ACTIVITY ▸
Of all the entries below, retype only the lines from the one with "a new testnet" through the one with "Netropy will introduce", exactly as they appear.

RECORDS PROVIDED ▸
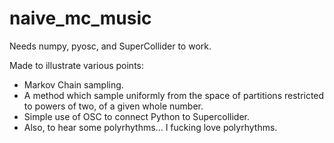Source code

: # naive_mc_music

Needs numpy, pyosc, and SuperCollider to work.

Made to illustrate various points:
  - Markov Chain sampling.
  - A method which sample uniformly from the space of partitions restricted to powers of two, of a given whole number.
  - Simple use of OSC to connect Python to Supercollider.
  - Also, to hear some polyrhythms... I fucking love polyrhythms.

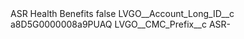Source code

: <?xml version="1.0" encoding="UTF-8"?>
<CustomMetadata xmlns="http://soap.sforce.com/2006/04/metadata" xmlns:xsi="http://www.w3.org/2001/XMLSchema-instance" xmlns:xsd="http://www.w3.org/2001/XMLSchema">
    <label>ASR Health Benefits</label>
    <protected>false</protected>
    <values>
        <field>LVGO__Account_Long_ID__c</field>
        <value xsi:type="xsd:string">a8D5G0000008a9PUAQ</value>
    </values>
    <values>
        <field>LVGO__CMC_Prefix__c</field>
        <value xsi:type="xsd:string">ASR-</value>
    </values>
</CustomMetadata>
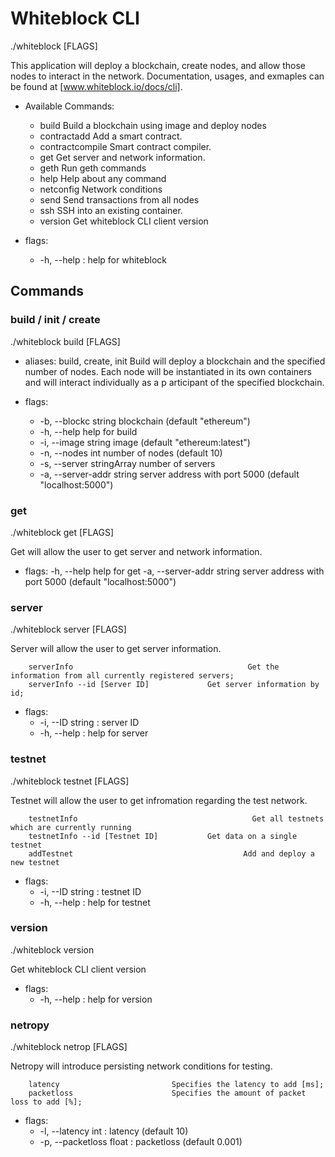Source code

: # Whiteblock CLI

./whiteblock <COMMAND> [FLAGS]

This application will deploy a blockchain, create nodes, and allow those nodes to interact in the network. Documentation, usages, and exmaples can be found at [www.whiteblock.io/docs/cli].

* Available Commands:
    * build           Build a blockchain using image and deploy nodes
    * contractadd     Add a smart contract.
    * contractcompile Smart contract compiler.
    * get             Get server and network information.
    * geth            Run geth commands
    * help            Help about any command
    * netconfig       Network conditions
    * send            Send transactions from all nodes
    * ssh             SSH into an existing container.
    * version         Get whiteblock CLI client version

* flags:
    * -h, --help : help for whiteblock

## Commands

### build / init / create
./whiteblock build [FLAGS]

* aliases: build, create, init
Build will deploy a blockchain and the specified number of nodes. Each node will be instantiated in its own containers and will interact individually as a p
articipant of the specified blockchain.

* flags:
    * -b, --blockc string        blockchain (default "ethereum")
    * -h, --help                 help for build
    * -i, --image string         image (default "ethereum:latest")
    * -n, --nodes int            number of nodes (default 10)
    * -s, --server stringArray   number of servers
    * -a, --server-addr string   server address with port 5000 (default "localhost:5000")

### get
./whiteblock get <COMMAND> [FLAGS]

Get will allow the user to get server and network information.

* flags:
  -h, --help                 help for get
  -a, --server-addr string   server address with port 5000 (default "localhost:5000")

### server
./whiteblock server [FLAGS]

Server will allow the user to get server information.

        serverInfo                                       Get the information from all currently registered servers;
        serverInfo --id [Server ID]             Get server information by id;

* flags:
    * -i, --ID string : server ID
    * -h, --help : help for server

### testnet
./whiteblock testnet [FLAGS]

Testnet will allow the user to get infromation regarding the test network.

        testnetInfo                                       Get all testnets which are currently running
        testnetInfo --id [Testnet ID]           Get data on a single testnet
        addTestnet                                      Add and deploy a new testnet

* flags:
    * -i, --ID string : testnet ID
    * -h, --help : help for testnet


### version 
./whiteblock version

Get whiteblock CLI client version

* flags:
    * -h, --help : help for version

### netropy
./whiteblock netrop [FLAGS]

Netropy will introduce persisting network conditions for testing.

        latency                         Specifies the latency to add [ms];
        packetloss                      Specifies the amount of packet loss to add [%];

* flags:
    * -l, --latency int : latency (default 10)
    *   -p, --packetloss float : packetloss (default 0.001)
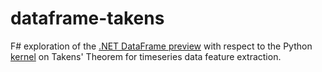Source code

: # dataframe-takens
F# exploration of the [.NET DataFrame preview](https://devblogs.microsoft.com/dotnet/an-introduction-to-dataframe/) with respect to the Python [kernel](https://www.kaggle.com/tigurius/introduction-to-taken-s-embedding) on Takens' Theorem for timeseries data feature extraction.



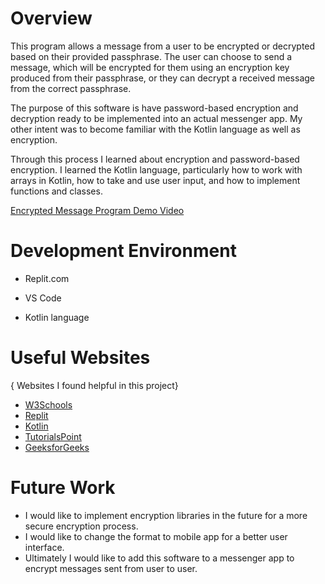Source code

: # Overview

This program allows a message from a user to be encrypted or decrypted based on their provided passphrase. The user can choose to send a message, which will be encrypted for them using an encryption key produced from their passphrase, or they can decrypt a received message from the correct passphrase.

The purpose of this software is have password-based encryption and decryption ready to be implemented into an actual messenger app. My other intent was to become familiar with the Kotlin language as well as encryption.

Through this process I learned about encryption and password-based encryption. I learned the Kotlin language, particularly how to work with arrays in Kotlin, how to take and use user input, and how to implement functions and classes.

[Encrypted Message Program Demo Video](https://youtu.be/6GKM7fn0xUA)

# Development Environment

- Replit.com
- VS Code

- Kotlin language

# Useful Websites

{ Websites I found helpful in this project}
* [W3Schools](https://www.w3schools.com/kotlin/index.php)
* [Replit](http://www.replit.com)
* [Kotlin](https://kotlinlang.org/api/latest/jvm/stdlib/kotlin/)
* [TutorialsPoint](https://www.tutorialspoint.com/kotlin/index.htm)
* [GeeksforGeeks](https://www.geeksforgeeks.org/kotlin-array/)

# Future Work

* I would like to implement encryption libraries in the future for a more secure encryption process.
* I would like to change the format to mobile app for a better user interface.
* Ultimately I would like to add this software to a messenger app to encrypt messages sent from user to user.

EXERCISE RESULT ▸
        addTestnet                                      Add and deploy a new testnet

* flags:
    * -i, --ID string : testnet ID
    * -h, --help : help for testnet


### version 
./whiteblock version

Get whiteblock CLI client version

* flags:
    * -h, --help : help for version

### netropy
./whiteblock netrop [FLAGS]

Netropy will introduce persisting network conditions for testing.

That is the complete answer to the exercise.